L’ouvrage édité par Weyrich est superbement illustré et nous livre les nombreuses œuvres d’art évoquant Mathilde. Notamment le bas-relief du mausolée qui reproduit la célèbre scène du pardon octroyé à Canossa par le pape Grégoire VII à l’empereur Henri IV excommunié. L’expression « aller à Canossa » est encore utilisée de nos jours par ceux qui acceptent de s’humilier pour obtenir un pardon.
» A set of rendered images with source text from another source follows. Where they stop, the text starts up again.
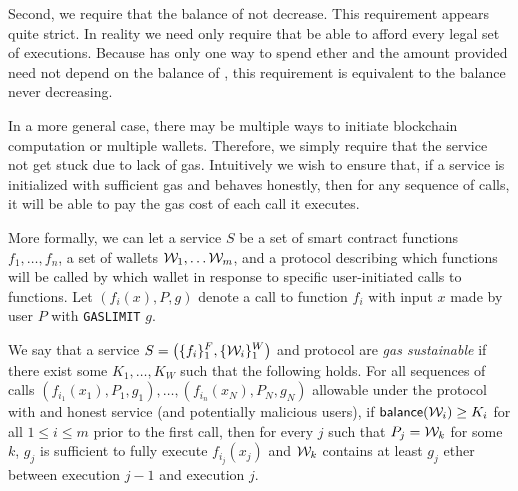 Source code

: Second, we require that the balance of \tcadd not decrease.
This requirement appears quite strict.
In reality we need only require that \tc be able to afford every legal set of executions.
Because \tc has only one way to spend ether and the amount provided need not depend on the balance of \tcadd,
this requirement is equivalent to the balance never decreasing.

In a more general case, there may be multiple ways to initiate blockchain computation or multiple wallets.
Therefore, we simply require that the service not get stuck due to lack of gas.
Intuitively we wish to ensure that, if a service is initialized with sufficient gas and behaves honestly,
then for any sequence of calls, it will be able to pay the gas cost of each call it executes.

More formally, we can let a service $S$ be a set of smart contract functions $f_1, \dotsc, f_n$, a set of wallets $\wallet_1, \dotsc \wallet_m$,
and a protocol describing which functions will be called by which wallet in response to specific user-initiated calls to functions.
Let $(f_i(x), P, g)$ denote a call to function $f_i$ with input $x$ made by user $P$ with {\tt GASLIMIT} $g$.

\begin{definition}
  \label{def:gas-sustainability}
  We say that a service $\displaystyle S = \left(\{f_i\}_1^F, \{\wallet_i\}_1^W\right)$ and protocol are \emph{gas sustainable}
  if there exist some $K_1, \dotsc, K_W$ such that the following holds.
  For all sequences of calls $(f_{i_1}(x_1), P_1, g_1), \dotsc, (f_{i_n}(x_N), P_N, g_N)$ allowable under the protocol with and honest service (and potentially malicious users),
  if ${\sf balance}(\wallet_i) \geq K_i$ for all $1 \leq i \leq m$ prior to the first call,
  then for every $j$ such that $P_j = \wallet_k$ for some $k$, $g_j$ is sufficient to fully execute $f_{i_j}(x_j)$ and $\wallet_k$ contains at least $g_j$ ether between execution $j-1$ and execution $j$.
\end{definition}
Le nombre de documents (véridiques ou présumés faux) qui subsistent de ce 11ème siècle est finalement étonnant et nous sommes gré à Paolo Golinelli (et à son excellent traducteur Hugues Rogier) d’y mettre un peu d’ordre et de nous faire découvrir tout un pan de notre Histoire européenne et wallonne. À lire sans modération, jubilations garanties.